4. Anche in ordine all'adeguatezza della misura le censure del ricorrente sono, comunque, fondate.
Secondo la giurisprudenza di questa Corte, in tema di scelta delle misure cautelari, ai fini della motivazione
del provvedimento di custodia in carcere, non è necessaria un'analitica dimostrazione delle ragioni che
rendono inadeguata ogni altra misura, ma è sufficiente che il giudice indichi con argomenti logico
giuridici tratti dalla natura e dalle modalità di commissione del reato nonchè della personalità
dell'indagato gli elementi specifici che inducono ragionevolmente a ritenere la custodia in carcere come
la misura più adeguata al fine di impedire la prosecuzione dell'attività criminosa, rimanendo in tal modo
assorbita l'ulteriore dimostrazione della inidoneità delle altre misure coercitive (ex plurimis Cass. Pen.
sez. 6 n. 17313 del 20.4.2011).
E' indubitabile, però, che il Tribunale, per il principio di completezza della motivazione, debba esaminare le
deduzioni delle parti ed argomentare in ordine alle stesse.
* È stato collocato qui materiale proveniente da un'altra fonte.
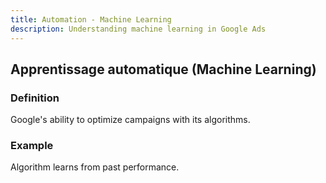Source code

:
 ```yaml
---
title: Automation - Machine Learning
description: Understanding machine learning in Google Ads
---
```


## Apprentissage automatique (Machine Learning)

### Definition
Google's ability to optimize campaigns with its algorithms.

### Example
Algorithm learns from past performance.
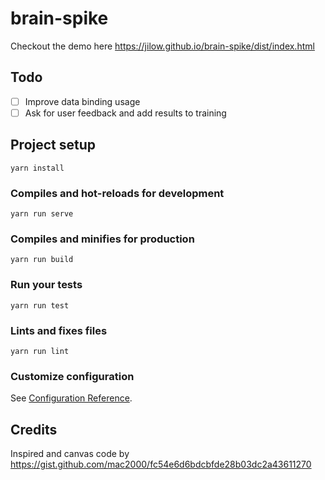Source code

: # brain-spike

Checkout the demo here https://jilow.github.io/brain-spike/dist/index.html

## Todo

- [ ] Improve data binding usage
- [ ] Ask for user feedback and add results to training

## Project setup
```
yarn install
```

### Compiles and hot-reloads for development
```
yarn run serve
```

### Compiles and minifies for production
```
yarn run build
```

### Run your tests
```
yarn run test
```

### Lints and fixes files
```
yarn run lint
```

### Customize configuration
See [Configuration Reference](https://cli.vuejs.org/config/).

## Credits

Inspired and canvas code by https://gist.github.com/mac2000/fc54e6d6bdcbfde28b03dc2a43611270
Sicchè non costituisce motivazione adeguata quella
che, in presenza di temi specifici sollevati, si limiti alla riaffermazione della motivazione dell'ordinanza impugnata
in ordine alla sussistenza delle esigenze cautelari.
4.1. Il Tribunale, senza tener conto che la richiesta difensiva di sostituzione della misura di massimo rigore con
gli arresti domiciliari prospettava l'applicazione, a carico dell'indagato, di rigide restrizioni nell'utilizzo di ogni
sistema informatico o idoneo alla connessione alla rete, si è limitato ad affermare che "a fronte dell'ammessa
incontrollabilità dell'inclinazione e della insopprimibile pulsione ossessiva a visitare siti pornografici deve ritenersi
necessitata l'applicazione della misura cautelare di massimo rigore".
PQM
Annulla l'ordinanza Impugnata e rinvia al Tribunale di Roma.
Dispone inoltre che copia del presente provvedimento sia trasmessa al Direttore dell'istituto penitenziario
competente perchè provveda a quanto stabilito dall'art. 94 disp. att. c.p.p., comma 1 bis.
Così deciso in Roma, il 9 gennaio 2013.